Goal of the exercise:
The records below are to be repeated exactly, and their pictures left out.

Source material:
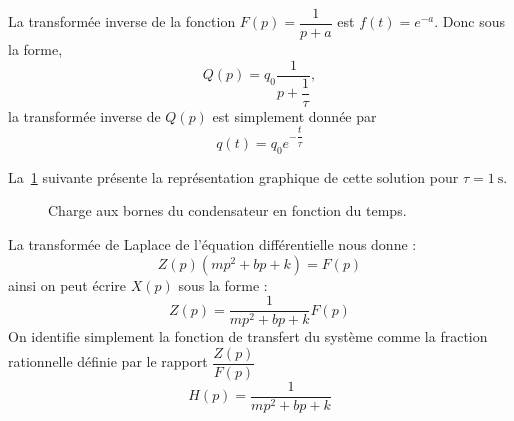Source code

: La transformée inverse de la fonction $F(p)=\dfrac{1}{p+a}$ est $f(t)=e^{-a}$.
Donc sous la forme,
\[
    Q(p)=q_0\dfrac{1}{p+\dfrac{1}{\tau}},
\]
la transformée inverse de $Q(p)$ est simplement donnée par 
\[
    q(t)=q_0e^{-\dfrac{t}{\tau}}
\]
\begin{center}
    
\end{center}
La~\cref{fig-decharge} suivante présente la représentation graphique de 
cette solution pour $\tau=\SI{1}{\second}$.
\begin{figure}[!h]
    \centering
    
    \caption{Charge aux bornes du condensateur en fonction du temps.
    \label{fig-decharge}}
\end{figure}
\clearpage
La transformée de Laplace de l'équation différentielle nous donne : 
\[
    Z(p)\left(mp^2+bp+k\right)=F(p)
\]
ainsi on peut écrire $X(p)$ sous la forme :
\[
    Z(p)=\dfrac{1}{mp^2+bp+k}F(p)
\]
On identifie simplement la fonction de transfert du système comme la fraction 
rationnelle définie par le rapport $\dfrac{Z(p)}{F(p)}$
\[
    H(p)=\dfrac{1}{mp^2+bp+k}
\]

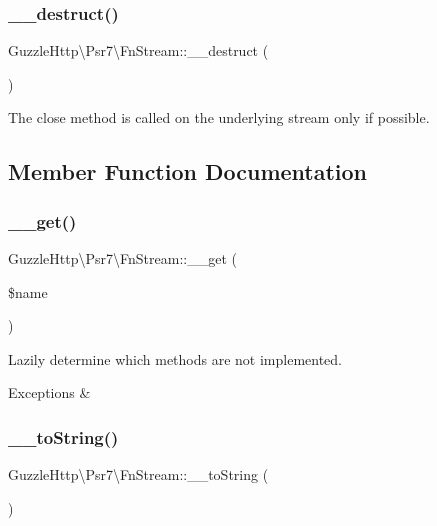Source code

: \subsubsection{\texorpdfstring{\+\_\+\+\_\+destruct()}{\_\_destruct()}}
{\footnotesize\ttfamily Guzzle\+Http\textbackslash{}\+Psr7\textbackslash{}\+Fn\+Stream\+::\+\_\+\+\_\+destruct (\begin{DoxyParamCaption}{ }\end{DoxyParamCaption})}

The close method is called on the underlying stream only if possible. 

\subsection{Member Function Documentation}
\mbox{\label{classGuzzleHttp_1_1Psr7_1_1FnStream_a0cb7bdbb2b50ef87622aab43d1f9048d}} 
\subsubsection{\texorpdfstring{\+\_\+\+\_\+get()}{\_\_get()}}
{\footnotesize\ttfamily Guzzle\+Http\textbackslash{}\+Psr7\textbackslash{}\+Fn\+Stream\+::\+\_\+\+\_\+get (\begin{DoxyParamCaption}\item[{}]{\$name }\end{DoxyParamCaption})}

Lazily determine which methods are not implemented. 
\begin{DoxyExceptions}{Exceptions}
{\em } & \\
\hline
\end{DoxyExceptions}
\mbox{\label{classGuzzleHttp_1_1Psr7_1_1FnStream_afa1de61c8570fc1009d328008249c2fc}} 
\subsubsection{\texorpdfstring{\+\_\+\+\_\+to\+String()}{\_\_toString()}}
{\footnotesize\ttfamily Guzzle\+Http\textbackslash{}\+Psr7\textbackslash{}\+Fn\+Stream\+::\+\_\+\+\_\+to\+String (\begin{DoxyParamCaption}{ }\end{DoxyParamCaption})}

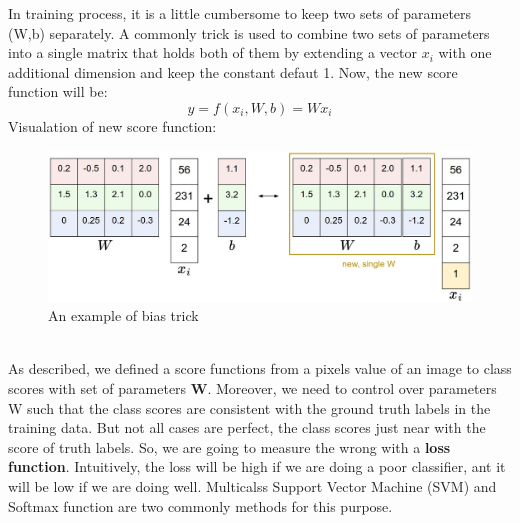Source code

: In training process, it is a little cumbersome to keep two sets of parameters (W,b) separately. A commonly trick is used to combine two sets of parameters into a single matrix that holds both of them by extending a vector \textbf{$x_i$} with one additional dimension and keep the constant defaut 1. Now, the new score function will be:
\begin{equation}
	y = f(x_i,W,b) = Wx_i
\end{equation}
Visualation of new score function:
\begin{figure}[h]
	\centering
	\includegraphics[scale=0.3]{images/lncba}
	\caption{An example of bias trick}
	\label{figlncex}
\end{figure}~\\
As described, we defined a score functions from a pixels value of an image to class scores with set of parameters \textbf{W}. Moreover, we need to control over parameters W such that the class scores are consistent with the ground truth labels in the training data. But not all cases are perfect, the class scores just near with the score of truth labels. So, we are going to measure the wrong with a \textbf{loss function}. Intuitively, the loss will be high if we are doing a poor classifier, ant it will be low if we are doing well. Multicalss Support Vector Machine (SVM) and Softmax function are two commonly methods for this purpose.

Solution to this problem:
Source code

: La transformée inverse de la fonction $F(p)=\dfrac{1}{p+a}$ est $f(t)=e^{-a}$.
Donc sous la forme,
\[
    Q(p)=q_0\dfrac{1}{p+\dfrac{1}{\tau}},
\]
la transformée inverse de $Q(p)$ est simplement donnée par 
\[
    q(t)=q_0e^{-\dfrac{t}{\tau}}
\]
\begin{center}
    
\end{center}
La~\cref{fig-decharge} suivante présente la représentation graphique de 
cette solution pour $\tau=\SI{1}{\second}$.
\begin{figure}[!h]
    \centering
    
    \caption{Charge aux bornes du condensateur en fonction du temps.
    \label{fig-decharge}}
\end{figure}
\clearpage
La transformée de Laplace de l'équation différentielle nous donne : 
\[
    Z(p)\left(mp^2+bp+k\right)=F(p)
\]
ainsi on peut écrire $X(p)$ sous la forme :
\[
    Z(p)=\dfrac{1}{mp^2+bp+k}F(p)
\]
On identifie simplement la fonction de transfert du système comme la fraction 
rationnelle définie par le rapport $\dfrac{Z(p)}{F(p)}$
\[
    H(p)=\dfrac{1}{mp^2+bp+k}
\]

Source code

: \subsubsection{\texorpdfstring{\+\_\+\+\_\+destruct()}{\_\_destruct()}}
{\footnotesize\ttfamily Guzzle\+Http\textbackslash{}\+Psr7\textbackslash{}\+Fn\+Stream\+::\+\_\+\+\_\+destruct (\begin{DoxyParamCaption}{ }\end{DoxyParamCaption})}

The close method is called on the underlying stream only if possible. 

\subsection{Member Function Documentation}
\mbox{\label{classGuzzleHttp_1_1Psr7_1_1FnStream_a0cb7bdbb2b50ef87622aab43d1f9048d}} 
\subsubsection{\texorpdfstring{\+\_\+\+\_\+get()}{\_\_get()}}
{\footnotesize\ttfamily Guzzle\+Http\textbackslash{}\+Psr7\textbackslash{}\+Fn\+Stream\+::\+\_\+\+\_\+get (\begin{DoxyParamCaption}\item[{}]{\$name }\end{DoxyParamCaption})}

Lazily determine which methods are not implemented. 
\begin{DoxyExceptions}{Exceptions}
{\em } & \\
\hline
\end{DoxyExceptions}
\mbox{\label{classGuzzleHttp_1_1Psr7_1_1FnStream_afa1de61c8570fc1009d328008249c2fc}} 
\subsubsection{\texorpdfstring{\+\_\+\+\_\+to\+String()}{\_\_toString()}}
{\footnotesize\ttfamily Guzzle\+Http\textbackslash{}\+Psr7\textbackslash{}\+Fn\+Stream\+::\+\_\+\+\_\+to\+String (\begin{DoxyParamCaption}{ }\end{DoxyParamCaption})}

Source code

: In training process, it is a little cumbersome to keep two sets of parameters (W,b) separately. A commonly trick is used to combine two sets of parameters into a single matrix that holds both of them by extending a vector \textbf{$x_i$} with one additional dimension and keep the constant defaut 1. Now, the new score function will be:
\begin{equation}
	y = f(x_i,W,b) = Wx_i
\end{equation}
Visualation of new score function:
\begin{figure}[h]
	\centering
	\includegraphics[scale=0.3]{images/lncba}
	\caption{An example of bias trick}
	\label{figlncex}
\end{figure}~\\
As described, we defined a score functions from a pixels value of an image to class scores with set of parameters \textbf{W}. Moreover, we need to control over parameters W such that the class scores are consistent with the ground truth labels in the training data. But not all cases are perfect, the class scores just near with the score of truth labels. So, we are going to measure the wrong with a \textbf{loss function}. Intuitively, the loss will be high if we are doing a poor classifier, ant it will be low if we are doing well. Multicalss Support Vector Machine (SVM) and Softmax function are two commonly methods for this purpose.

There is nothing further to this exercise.